# [Task item]
What you return should be exactly the lines from the one containing "## 📈 Harga Kripto Terbaru" down to the final line of the listing, with nothing else.

<<<<

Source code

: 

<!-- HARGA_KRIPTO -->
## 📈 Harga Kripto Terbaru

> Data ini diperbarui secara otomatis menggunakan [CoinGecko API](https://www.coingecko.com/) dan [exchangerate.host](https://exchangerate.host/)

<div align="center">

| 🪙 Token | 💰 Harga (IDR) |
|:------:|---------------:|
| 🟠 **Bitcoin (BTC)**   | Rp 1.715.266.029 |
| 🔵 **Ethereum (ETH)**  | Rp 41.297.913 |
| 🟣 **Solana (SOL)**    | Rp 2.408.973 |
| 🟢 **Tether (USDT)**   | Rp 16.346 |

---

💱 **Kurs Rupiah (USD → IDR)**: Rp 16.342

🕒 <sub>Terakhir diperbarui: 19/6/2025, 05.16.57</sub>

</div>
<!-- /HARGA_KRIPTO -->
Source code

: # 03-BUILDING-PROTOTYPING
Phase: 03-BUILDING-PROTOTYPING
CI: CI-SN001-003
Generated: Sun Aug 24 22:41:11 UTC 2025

>>>>

# [Solution for this exercise]
## 📈 Harga Kripto Terbaru

> Data ini diperbarui secara otomatis menggunakan [CoinGecko API](https://www.coingecko.com/) dan [exchangerate.host](https://exchangerate.host/)

<div align="center">

| 🪙 Token | 💰 Harga (IDR) |
|:------:|---------------:|
| 🟠 **Bitcoin (BTC)**   | Rp 1.715.266.029 |
| 🔵 **Ethereum (ETH)**  | Rp 41.297.913 |
| 🟣 **Solana (SOL)**    | Rp 2.408.973 |
| 🟢 **Tether (USDT)**   | Rp 16.346 |

---

💱 **Kurs Rupiah (USD → IDR)**: Rp 16.342

🕒 <sub>Terakhir diperbarui: 19/6/2025, 05.16.57</sub>

</div>
<!-- /HARGA_KRIPTO -->
Source code

: # 03-BUILDING-PROTOTYPING
Phase: 03-BUILDING-PROTOTYPING
CI: CI-SN001-003
Generated: Sun Aug 24 22:41:11 UTC 2025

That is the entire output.